Andy Flower is confident England can thrive in the first Test in New Zealand despite losing their only warm-up fixture.
Moderate first-innings bowling and inconsistency among their top six batsmen cost England at the Queenstown Event Centre ground, where a New Zealand XI chased 334 to win with eight balls to spare.
Flower, back with his England charges for the first time since their historic series win in India last year and in his new guise as their specialist Test coach, called the defeat "sloppy" but insists he saw enough to suggest his team can respond when the three-match Test series starts in Dunedin.
"We went into that four-day game wanting to win it," said Flower. "Winning is a great habit to keep. But they played pretty well, and I thought we were a little sloppy in a few areas."
Flower was encouraged by a gradual improvement from the bowling attack, minus the rested Steven Finn and James Anderson, and the batting of first-innings centurion Ian Bell and Matt Prior.

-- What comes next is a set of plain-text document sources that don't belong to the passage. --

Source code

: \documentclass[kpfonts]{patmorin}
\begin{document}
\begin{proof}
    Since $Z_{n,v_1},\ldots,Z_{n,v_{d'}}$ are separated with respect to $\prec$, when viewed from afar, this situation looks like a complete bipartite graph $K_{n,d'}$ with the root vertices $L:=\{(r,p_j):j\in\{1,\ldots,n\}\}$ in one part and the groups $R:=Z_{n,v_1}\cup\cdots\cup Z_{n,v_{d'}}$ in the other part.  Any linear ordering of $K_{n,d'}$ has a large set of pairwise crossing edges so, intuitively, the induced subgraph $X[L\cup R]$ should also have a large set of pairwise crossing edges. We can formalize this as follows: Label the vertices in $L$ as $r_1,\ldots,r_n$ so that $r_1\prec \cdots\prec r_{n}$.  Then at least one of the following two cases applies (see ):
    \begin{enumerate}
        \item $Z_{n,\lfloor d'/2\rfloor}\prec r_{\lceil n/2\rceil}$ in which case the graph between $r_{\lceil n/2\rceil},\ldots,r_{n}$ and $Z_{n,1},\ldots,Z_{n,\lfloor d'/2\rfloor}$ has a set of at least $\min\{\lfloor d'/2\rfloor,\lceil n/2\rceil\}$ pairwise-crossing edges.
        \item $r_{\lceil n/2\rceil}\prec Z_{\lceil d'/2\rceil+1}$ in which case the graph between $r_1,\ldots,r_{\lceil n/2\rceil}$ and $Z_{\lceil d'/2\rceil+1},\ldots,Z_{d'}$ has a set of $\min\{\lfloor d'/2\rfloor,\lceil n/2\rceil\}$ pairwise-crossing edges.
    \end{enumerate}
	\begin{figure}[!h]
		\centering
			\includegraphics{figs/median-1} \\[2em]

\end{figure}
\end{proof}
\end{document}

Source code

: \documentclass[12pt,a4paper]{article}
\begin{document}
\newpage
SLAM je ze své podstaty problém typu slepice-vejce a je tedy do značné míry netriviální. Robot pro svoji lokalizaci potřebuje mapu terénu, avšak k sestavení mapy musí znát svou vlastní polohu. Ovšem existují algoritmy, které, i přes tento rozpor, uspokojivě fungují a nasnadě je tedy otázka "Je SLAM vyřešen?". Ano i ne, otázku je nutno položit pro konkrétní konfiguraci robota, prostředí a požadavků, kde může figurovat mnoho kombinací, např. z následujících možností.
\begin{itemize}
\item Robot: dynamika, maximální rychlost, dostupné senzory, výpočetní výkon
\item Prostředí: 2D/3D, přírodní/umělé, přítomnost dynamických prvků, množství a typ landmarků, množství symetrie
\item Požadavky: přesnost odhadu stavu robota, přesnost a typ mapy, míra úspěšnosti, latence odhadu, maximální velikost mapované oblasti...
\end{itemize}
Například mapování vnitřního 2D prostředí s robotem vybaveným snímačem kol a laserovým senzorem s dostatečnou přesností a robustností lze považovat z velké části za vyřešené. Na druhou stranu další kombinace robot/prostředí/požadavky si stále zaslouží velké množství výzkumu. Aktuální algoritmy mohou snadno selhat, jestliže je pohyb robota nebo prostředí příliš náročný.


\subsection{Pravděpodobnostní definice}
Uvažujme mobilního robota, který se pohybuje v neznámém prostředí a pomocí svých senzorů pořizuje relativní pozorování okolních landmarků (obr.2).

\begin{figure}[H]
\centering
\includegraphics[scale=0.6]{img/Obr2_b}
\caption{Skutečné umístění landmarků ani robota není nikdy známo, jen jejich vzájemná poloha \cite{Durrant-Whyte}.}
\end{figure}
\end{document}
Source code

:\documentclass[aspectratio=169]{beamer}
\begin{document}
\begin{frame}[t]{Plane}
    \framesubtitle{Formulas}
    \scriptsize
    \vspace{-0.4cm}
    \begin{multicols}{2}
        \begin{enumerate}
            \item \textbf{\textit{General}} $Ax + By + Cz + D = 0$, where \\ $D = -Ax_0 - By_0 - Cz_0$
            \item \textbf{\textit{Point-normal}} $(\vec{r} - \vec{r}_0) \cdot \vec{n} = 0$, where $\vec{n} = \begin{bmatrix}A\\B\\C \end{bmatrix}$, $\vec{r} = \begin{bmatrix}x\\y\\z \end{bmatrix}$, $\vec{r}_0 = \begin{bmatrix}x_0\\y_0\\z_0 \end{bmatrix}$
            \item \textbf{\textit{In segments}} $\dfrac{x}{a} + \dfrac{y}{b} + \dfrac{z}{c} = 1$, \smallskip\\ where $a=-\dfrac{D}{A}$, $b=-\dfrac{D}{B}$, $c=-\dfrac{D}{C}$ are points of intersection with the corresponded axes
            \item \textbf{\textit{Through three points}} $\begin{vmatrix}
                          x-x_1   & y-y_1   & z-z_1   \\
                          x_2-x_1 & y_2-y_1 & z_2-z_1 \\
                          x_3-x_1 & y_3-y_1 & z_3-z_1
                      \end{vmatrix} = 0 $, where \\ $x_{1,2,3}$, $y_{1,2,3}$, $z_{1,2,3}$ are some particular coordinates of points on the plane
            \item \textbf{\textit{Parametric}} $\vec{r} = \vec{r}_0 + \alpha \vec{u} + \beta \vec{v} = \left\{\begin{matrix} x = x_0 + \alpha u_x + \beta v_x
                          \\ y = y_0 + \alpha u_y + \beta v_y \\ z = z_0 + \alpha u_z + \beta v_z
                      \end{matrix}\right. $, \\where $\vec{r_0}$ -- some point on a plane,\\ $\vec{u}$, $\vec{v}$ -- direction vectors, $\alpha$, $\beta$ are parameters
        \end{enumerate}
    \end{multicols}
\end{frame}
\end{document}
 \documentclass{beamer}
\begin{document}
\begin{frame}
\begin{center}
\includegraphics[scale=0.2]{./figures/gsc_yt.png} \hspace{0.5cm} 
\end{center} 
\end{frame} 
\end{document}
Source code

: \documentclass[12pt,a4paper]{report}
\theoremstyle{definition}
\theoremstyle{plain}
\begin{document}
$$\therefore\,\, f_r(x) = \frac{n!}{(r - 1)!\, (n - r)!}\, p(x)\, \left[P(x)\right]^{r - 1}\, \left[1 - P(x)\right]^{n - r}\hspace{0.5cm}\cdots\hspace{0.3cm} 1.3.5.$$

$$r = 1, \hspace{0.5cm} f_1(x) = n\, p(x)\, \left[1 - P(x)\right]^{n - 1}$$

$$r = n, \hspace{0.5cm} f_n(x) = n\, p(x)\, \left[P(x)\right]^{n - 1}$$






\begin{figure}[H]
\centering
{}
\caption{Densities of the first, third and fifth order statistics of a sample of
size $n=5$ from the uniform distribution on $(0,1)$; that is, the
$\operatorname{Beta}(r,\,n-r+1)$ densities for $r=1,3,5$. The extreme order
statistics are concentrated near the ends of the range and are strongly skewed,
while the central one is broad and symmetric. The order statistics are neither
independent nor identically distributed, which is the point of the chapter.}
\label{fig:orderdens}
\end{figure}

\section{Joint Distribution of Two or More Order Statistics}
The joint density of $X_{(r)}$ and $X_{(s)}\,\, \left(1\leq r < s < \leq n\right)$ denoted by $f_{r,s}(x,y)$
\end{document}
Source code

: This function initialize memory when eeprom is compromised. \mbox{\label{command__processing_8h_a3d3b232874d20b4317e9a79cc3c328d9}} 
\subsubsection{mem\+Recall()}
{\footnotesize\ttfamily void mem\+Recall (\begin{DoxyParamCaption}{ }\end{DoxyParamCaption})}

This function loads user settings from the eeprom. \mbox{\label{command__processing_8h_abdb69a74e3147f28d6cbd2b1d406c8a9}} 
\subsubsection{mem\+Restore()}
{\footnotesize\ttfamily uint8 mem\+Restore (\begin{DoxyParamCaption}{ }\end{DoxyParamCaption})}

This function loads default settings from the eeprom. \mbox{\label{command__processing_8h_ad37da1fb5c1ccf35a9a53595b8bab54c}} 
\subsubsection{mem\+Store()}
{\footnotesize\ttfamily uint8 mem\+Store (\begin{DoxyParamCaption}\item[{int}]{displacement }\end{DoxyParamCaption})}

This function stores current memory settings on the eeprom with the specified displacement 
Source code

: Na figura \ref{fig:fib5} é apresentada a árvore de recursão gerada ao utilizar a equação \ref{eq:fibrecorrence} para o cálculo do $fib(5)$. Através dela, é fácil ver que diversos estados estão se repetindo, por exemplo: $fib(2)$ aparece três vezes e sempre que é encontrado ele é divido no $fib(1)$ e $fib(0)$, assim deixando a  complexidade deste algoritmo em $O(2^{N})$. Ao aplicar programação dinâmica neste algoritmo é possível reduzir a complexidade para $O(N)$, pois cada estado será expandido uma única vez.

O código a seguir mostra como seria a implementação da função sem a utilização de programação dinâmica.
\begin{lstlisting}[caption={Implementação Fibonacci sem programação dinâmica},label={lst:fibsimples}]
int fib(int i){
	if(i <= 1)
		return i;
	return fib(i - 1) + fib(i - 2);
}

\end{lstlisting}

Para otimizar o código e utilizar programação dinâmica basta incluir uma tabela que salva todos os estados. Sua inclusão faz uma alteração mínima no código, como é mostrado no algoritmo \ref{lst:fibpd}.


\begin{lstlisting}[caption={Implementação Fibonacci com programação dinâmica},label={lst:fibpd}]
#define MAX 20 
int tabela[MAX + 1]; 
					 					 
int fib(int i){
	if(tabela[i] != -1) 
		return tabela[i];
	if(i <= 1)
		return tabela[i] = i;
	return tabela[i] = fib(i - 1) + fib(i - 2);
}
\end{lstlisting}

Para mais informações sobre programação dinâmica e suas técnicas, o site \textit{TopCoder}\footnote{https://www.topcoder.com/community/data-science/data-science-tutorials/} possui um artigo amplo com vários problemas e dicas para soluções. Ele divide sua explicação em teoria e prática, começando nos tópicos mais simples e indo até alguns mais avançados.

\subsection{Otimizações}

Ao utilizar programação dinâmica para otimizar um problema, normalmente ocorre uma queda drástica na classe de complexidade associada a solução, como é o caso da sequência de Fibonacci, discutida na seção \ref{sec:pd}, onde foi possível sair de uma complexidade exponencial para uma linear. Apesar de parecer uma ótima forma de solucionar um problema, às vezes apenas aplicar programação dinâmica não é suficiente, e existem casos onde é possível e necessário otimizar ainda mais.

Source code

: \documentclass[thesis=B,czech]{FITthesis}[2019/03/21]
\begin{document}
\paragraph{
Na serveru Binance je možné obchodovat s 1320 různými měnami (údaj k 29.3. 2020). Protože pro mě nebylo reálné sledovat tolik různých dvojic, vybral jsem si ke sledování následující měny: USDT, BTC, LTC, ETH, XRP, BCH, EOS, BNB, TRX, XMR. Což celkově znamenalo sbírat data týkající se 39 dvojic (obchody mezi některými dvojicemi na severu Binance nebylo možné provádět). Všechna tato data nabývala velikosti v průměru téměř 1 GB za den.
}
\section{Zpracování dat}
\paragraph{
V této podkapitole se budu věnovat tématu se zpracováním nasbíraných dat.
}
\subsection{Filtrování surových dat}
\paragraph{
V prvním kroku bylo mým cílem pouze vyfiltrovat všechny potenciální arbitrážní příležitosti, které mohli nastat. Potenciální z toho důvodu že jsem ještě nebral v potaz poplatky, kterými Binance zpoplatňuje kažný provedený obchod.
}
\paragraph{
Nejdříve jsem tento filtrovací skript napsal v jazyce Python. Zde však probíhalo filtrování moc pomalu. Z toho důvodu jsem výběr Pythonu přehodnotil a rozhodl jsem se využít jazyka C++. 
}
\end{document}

"There were some good things to come out of that game," he said. "I thought Bell and Prior were excellent with the bat.
"The bowlers, after a poor first-innings display, all got better in the second innings.
"It's not ideal losing but the crux of the matter is the first Test is four days away, and that's when it will count. I think there was ring-rustiness there, without a doubt. That was obvious for all to see. The point of playing these games is to get ready for the first Test.
"It's only one game. Those guys who missed out (likely Test opener Nick Compton, Jonathan Trott and Kevin Pietersen were all short of runs in Queenstown), just like the ones who didn't, will have to start again with their first ball and keep it nice and simple in the first Test in Dunedin."